After stumbling onto a website about tickling competitions, David Farrier, a pop culture reporter from New Zealand, and the director of the documentary, set his sights on revealing this weird fetish to his local audience. Upon digging further, his goal shifts from a lighthearted reveal to the responsibility of exposing an illegal, abusive organization which is preying on vulnerable young men all over the world.
Tickling competitions (for those not familiar) involve young men participating in a game of endurance wherein they are strapped down and tickled by numerous other young men, all in revealing gym clothing. When Farrier discovers that teenagers from New Zealand and elsewhere were being flown to the US to participate in these competitions (all expenses paid), he did what any good reporter would and stuck his nose into other people's business. He reached out to Jane O'Brien Media, the organization that sponsors the tickling competitions, for an interview. In response, Jane O'Brien Media almost immediately confronted him with an aggressive letter suggesting he and his bisexual preferences are perverted and he will not be granted an interview. This is a bit confusing due to the obviously homoerotic vibe of these tickling videos, but that's only the beginning of where this story gets bizarre.

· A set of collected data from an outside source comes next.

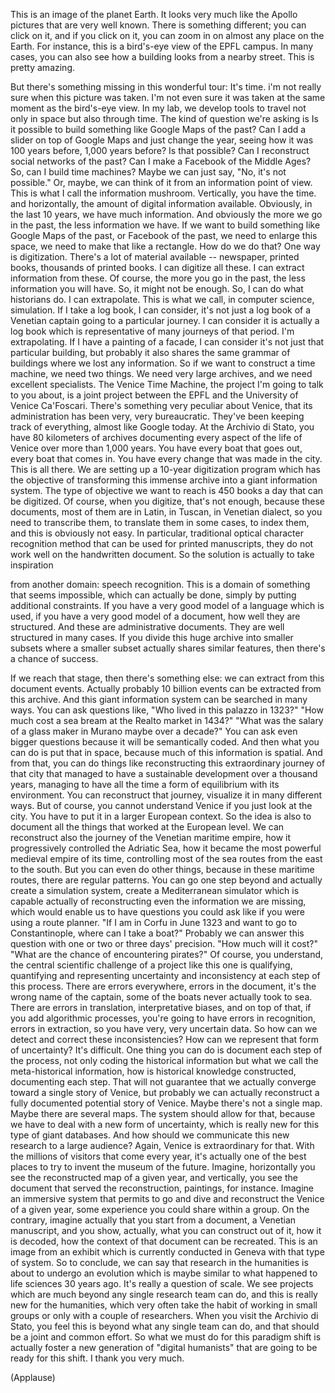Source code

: 
This is an image of the planet Earth.
It looks very much like the Apollo pictures
that are very well known.
There is something different;
you can click on it,
and if you click on it,
you can zoom in on almost any place on the Earth.
For instance, this is a bird&#39;s-eye view
of the EPFL campus.
In many cases, you can also see
how a building looks from a nearby street.
This is pretty amazing.

But there&#39;s something missing in this wonderful tour:
It&#39;s time.
i&#39;m not really sure when this picture was taken.
I&#39;m not even sure it was taken
at the same moment as the bird&#39;s-eye view.
In my lab, we develop tools
to travel not only in space
but also through time.
The kind of question we&#39;re asking is
Is it possible to build something
like Google Maps of the past?
Can I add a slider on top of Google Maps
and just change the year,
seeing how it was 100 years before,
1,000 years before?
Is that possible?
Can I reconstruct social networks of the past?
Can I make a Facebook of the Middle Ages?
So, can I build time machines?
Maybe we can just say, &quot;No, it&#39;s not possible.&quot;
Or, maybe, we can think of it from an information point of view.
This is what I call the information mushroom.
Vertically, you have the time.
and horizontally, the amount of digital information available.
Obviously, in the last 10 years, we have much information.
And obviously the more we go in the past, the less information we have.
If we want to build something like Google Maps of the past,
or Facebook of the past,
we need to enlarge this space,
we need to make that like a rectangle.
How do we do that?
One way is digitization.
There&#39;s a lot of material available --
newspaper, printed books, thousands of printed books.
I can digitize all these.
I can extract information from these.
Of course, the more you go in the past,
the less information you will have.
So, it might not be enough.
So, I can do what historians do.
I can extrapolate.
This is what we call, in computer science, simulation.
If I take a log book,
I can consider, it&#39;s not just a log book
of a Venetian captain going to a particular journey.
I can consider it is actually a log book
which is representative of
many journeys of that period.
I&#39;m extrapolating.
If I have a painting of a facade,
I can consider it&#39;s not just that particular building,
but probably it also shares the same grammar
of buildings where we lost any information.
So if we want to construct a time machine,
we need two things.
We need very large archives,
and we need excellent specialists.
The Venice Time Machine,
the project I&#39;m going to talk to you about,
is a joint project between the EPFL
and the University of Venice Ca&#39;Foscari.
There&#39;s something very peculiar about Venice,
that its administration has been
very, very bureaucratic.
They&#39;ve been keeping track of everything,
almost like Google today.
At the Archivio di Stato,
you have 80 kilometers of archives
documenting every aspect
of the life of Venice over
more than 1,000 years.
You have every boat that goes out,
every boat that comes in.
You have every change that was made in the city.
This is all there.
We are setting up a 10-year digitization program
which has the objective of transforming
this immense archive
into a giant information system.
The type of objective we want to reach
is 450 books a day that can be digitized.
Of course, when you digitize, that&#39;s not enough,
because these documents,
most of them are in Latin, in Tuscan,
in Venetian dialect,
so you need to transcribe them,
to translate them in some cases,
to index them,
and this is obviously not easy.
In particular, traditional optical
character recognition method
that can be used for printed manuscripts,
they do not work well on the handwritten document.
So the solution is actually to take inspiration

from another domain: speech recognition.
This is a domain of something 
that seems impossible,
which can actually be done,
simply by putting additional constraints.
If you have a very good model
of a language which is used,
if you have a very good model of a document,
how well they are structured.
And these are administrative documents.
They are well structured in many cases.
If you divide this huge archive into smaller subsets
where a smaller subset
actually shares similar features,
then there&#39;s a chance of success.

If we reach that stage, then there&#39;s something else:
we can extract from this document events.
Actually probably 10 billion events
can be extracted from this archive.
And this giant information system
can be searched in many ways.
You can ask questions like,
&quot;Who lived in this palazzo in 1323?&quot;
&quot;How much cost a sea bream at the Realto market
in 1434?&quot;
&quot;What was the salary
of a glass maker in Murano
maybe over a decade?&quot;
You can ask even bigger questions
because it will be semantically coded.
And then what you can do is put that in space,
because much of this information is spatial.
And from that, you can do things like
reconstructing this extraordinary journey
of that city that managed to
have a sustainable development
over a thousand years,
managing to have all the time
a form of equilibrium with its environment.
You can reconstruct that journey,
visualize it in many different ways.
But of course, you cannot understand 
Venice if you just look at the city.
You have to put it in a larger European context.
So the idea is also to document all the things
that worked at the European level.
We can reconstruct also the journey
of the Venetian maritime empire,
how it progressively controlled the Adriatic Sea,
how it became the most powerful medieval empire
of its time,
controlling most of the sea routes
from the east to the south.
But you can even do other things,
because in these maritime routes,
there are regular patterns.
You can go one step beyond
and actually create a simulation system,
create a Mediterranean simulator
which is capable actually of reconstructing
even the information we are missing,
which would enable us to have 
questions you could ask
like if you were using a route planner.
&quot;If I am in Corfu in June 1323
and want to go to Constantinople,
where can I take a boat?&quot;
Probably we can answer this question
with one or two or three days&#39; precision.
&quot;How much will it cost?&quot;
&quot;What are the chance of encountering pirates?&quot;
Of course, you understand,
the central scientific challenge
of a project like this one
is qualifying, quantifying and representing
uncertainty and inconsistency
at each step of this process.
There are errors everywhere,
errors in the document, it&#39;s
the wrong name of the captain,
some of the boats never actually took to sea.
There are errors in translation, interpretative biases,
and on top of that, if you add algorithmic processes,
you&#39;re going to have errors in recognition,
errors in extraction,
so you have very, very uncertain data.
So how can we detect and
correct these inconsistencies?
How can we represent that form of uncertainty?
It&#39;s difficult. One thing you can do
is document each step of the process,
not only coding the historical information
but what we call the meta-historical information,
how is historical knowledge constructed,
documenting each step.
That will not guarantee that we actually converge
toward a single story of Venice,
but probably we can actually reconstruct
a fully documented potential story of Venice.
Maybe there&#39;s not a single map.
Maybe there are several maps.
The system should allow for that,
because we have to deal with
a new form of uncertainty,
which is really new for this type of giant databases.
And how should we communicate
this new research to a large audience?
Again, Venice is extraordinary for that.
With the millions of visitors that come every year,
it&#39;s actually one of the best places
to try to invent the museum of the future.
Imagine, horizontally you see the reconstructed map
of a given year,
and vertically, you see the document
that served the reconstruction,
paintings, for instance.
Imagine an immersive system that permits
to go and dive and reconstruct
the Venice of a given year,
some experience you could share within a group.
On the contrary, imagine actually that you start
from a document, a Venetian manuscript,
and you show, actually, what
you can construct out of it,
how it is decoded,
how the context of that document can be recreated.
This is an image from an exhibit
which is currently conducted in Geneva
with that type of system.
So to conclude, we can say that
research in the humanities is about to undergo
an evolution which is maybe similar
to what happened to life sciences 30 years ago.
It&#39;s really a question of scale.
We see projects which are
much beyond any single research team can do,
and this is really new for the humanities,
which very often take the habit of working
in small groups or only with a couple of researchers.
When you visit the Archivio di Stato,
you feel this is beyond what any single team can do,
and that should be a joint and common effort.
So what we must do for this paradigm shift
is actually foster a new generation
of &quot;digital humanists&quot;
that are going to be ready for this shift.
I thank you very much.

(Applause)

Farrier quickly joins forces with fellow Kiwi and internet nerd Dylan Reeve (the co- director of the film) and they begin to dig. Reeve, having previously worked with internet service providers, knows how to access and research online data and started researching the history of this organization and its representative "Debra," with whom they've been corresponding. At this point, the layers slowly begin to unravel and the audience's awkward giggles fade. Before you know it, your seemingly innocent trip into a colorful rabbit hole of "weird stuff humans do" is transformed into a tornado of deception, greed, and control.
As Farrier went deeper into researching Jane O'Brien Media—often working from his couch with a live parrot on his shoulder—the offensive email attacks quickly turned into legal threats followed by a personal visit from two New York lawyers to his office in New Zealand. Farrier and Reeve opened up a Pandora's Box into the world of endurance tickling and it is not pretty.
Unwilling to back down despite the legal actions taken by Jane O'Brien Media, they head to America and begin interviewing people involved in the tickling ring. They fail in an attempt to sneak into a Jane O'Brien video shoot (held in some sketchy warehouse) so instead they find themselves in the house of a small-scale tickling entrepreneur—a mid-50's clean cut man living in Florida—and witness a "session." Allow me to paint the picture: The "client," a fit young man in his late teens, early 20s comes over, takes off his shirt, and gets strapped in for 20 minutes of non- stop, video-recorded tickling. The tickling involves the use of various objects including an electric toothbrush, feathers, and, of course, the Florida man's hands. Watching this attractive young man squirm and giggle while being dominated and tortured with no way to escape creates an incredibly voyeuristic scene that leaves Farrier visibly uncomfortable.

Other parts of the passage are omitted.